Armstrong Flooring, Inc. (NYSE:AFI) reported fourth-quarter 2018 results, wherein loss of 35 cents per share was nearly two times wider than the Zacks Consensus Estimate of 18 cents. However, the reported loss narrowed from the year-ago level of 68 cents.
Net sales of $153.8 million lagged the consensus mark of $165.8 million by 7.2%. The reported figure also decreased 3.5% from $159.4 million in the prior-year quarter. The dismal top-line performance was mainly due to lower volumes. A decline in volume during the quarter was mainly due to significant customer purchases in the third quarter, in response of a projected price rise in October 2018.
Consequently, shares of the company declined nearly 5% during yesterday’s trading session.
Adjusted EBITDA came in at $1.8 million in the quarter, down 63.3% from $4.9 million in the prior-year period. Adjusted EBITDA margin contracted 190 basis points to 1.2%. The fall was mainly due to lower sales and higher material cost inflation.
Armstrong Flooring ended the year with cash of $173.8 million compared with $40.1 million in the corresponding period of 2017. As of Dec 31, 2018, long-term debt was $70.6 million, down from $85 million at the end of 2017.
Full-Year 2018 Review
In full-year 2018, the company reported adjusted earnings per share of 22 cents, decreasing 31.3% year over year. Nonetheless, total revenues increased 3.4% from the prior-year level to $728.2 million, owing to a favorable mix, higher selling prices along with volume growth in Luxury Vinyl Tile (“LVT”), offsetting inflationary pressures and lower volumes.
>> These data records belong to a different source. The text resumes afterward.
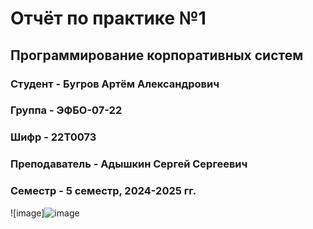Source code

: # Отчёт по практике №1

## Программирование корпоративных систем

### Студент - **Бугров Артём Александрович**

### Группа - **ЭФБО-07-22**

### Шифр - **22Т0073**

### Преподаватель - **Адышкин Сергей Сергеевич**

### Семестр - 5 семестр, 2024-2025 гг.

![image]![image](https://github.com/user-attachments/assets/66cfd8f3-ed0d-47d8-bdd2-97a7e680065a)


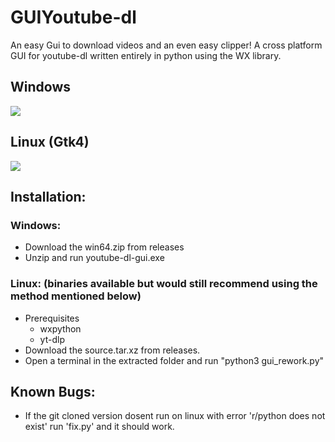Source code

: # GUIYoutube-dl
An easy Gui to download videos and an even easy clipper!
A cross platform GUI for youtube-dl written entirely in python using the WX library.

## Windows
<img src='https://github.com/Shalmon123/GUIYoutube-dl/blob/main/windows_ui.png?raw=true'>

## Linux (Gtk4)
<img src='https://github.com/Shalmon123/GUIYoutube-dl/blob/main/linux_ui.png?raw=true'>

## Installation:
### Windows:
- Download the win64.zip from releases
- Unzip and run youtube-dl-gui.exe

### Linux: (binaries available but would still recommend using the method mentioned below)
- Prerequisites
  - wxpython
  - yt-dlp
- Download the source.tar.xz from releases.
- Open a terminal in the extracted folder and run "python3 gui_rework.py"

## Known Bugs:
- If the git cloned version dosent run on linux with error 'r/python does not exist' run 'fix.py' and it should work.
Adjusted EBITDA also grew 3.2% to $57.5 million, while adjusted EBITDA margin was in line with the prior-year figure of 7.9%. The positive performance was backed by productivity gains and cost-saving actions.
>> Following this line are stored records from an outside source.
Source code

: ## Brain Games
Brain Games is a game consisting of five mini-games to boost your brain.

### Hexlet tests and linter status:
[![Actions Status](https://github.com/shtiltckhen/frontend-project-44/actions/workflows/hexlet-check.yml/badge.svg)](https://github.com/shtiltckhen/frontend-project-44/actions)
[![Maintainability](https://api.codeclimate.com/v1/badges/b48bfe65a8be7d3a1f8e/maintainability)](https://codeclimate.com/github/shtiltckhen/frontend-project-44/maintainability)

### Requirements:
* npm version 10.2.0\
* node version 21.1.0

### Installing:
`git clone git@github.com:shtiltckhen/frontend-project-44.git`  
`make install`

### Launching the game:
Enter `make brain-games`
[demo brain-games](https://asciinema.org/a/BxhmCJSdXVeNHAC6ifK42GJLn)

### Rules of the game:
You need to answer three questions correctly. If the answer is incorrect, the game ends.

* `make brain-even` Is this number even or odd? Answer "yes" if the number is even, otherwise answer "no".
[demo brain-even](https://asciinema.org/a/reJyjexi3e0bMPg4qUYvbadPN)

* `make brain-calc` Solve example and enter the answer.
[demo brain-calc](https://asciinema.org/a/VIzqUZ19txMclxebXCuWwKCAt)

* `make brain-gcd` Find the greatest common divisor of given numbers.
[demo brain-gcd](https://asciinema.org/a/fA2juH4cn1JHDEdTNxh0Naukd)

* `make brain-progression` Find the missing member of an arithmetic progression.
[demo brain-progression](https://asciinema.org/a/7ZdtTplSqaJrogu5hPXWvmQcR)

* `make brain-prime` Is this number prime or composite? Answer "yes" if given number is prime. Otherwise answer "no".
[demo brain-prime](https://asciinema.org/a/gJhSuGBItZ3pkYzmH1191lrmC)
Backed by attractive growth trajectory, stronger margin profile and solid balance sheet, the company has provided solid view for full-year 2019. The company expects adjusted EBITDA for 2019 in the range of $58-$66 million, higher than the 2018 level, with growth mostly weighted to the second half of 2019. It expects capital expenditure in the $30-$35 million range.
During the quarter, Armstrong Flooring completed the previously announced sale of wood flooring business for $90.2 million, net of closing costs, transaction fees and taxes.
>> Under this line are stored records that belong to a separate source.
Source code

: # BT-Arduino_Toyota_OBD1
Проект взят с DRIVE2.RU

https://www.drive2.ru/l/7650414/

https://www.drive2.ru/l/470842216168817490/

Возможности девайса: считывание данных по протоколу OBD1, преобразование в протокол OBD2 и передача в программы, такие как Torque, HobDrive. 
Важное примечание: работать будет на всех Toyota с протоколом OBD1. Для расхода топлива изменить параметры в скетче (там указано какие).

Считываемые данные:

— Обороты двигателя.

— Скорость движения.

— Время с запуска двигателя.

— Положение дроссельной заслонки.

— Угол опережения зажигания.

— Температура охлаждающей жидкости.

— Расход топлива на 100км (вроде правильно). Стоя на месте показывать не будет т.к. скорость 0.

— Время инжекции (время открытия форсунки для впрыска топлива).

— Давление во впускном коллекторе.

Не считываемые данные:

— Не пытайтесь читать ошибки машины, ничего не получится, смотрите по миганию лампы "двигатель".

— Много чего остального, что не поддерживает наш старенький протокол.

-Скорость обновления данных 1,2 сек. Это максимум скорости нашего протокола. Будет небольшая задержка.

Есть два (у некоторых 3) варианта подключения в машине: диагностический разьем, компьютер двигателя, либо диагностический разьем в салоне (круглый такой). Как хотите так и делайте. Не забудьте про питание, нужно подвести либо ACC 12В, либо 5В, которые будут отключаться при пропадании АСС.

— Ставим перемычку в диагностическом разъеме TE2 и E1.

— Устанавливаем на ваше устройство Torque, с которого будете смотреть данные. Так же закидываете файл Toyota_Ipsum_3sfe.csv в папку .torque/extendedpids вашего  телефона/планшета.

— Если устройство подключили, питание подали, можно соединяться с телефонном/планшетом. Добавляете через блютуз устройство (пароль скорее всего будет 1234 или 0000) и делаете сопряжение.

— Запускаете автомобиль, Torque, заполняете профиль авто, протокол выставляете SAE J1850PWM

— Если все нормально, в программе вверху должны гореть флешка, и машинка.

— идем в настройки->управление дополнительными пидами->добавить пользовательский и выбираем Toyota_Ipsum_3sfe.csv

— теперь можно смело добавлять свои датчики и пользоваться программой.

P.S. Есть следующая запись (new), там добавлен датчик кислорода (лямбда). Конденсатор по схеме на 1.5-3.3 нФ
Zacks Rank & Other Peer Releases
Currently, Armstrong Flooring holds a Zacks Rank #4 (Sell).
You can see the complete list of today’s Zacks #1 Rank (Strong Buy) stocks here.
United Rentals (NYSE:URI) reported fourth-quarter 2018 earnings of $4.85 per share, surpassing the Zacks Consensus Estimate of $4.77 by 1.7%. The reported earnings also increased 45.2% from the year-ago level of $3.34. Total revenues (Homebuilding, Forestar and Financial Services) came in at $2.31 billion. The figure surpassed the Zacks Consensus Estimate of $2.21 billion and increased 20% year over year.
Meritage Homes Corp. (NYSE:MTH) reported fourth-quarter 2018 earnings of $1.91 per share, surpassing the Zacks Consensus Estimate of $1.51 by 20.5%. The reported earnings also increased 120% from the year-ago level. Moreover, revenues in the Homebuilding segment increased 6.6% from the prior-year quarter to $1,008.8 million.
PulteGroup Inc. (NYSE:PHM) reported fourth-quarter 2018 earnings of $1.11 per share, beating the consensus mark of $1.09 by 1.8%. The bottom line also improved 30.6% on a year-over-year basis. Total revenues of $2.99 billion surpassed the consensus estimate of $2.93 billion and increased 7.3% on a year-over-year basis.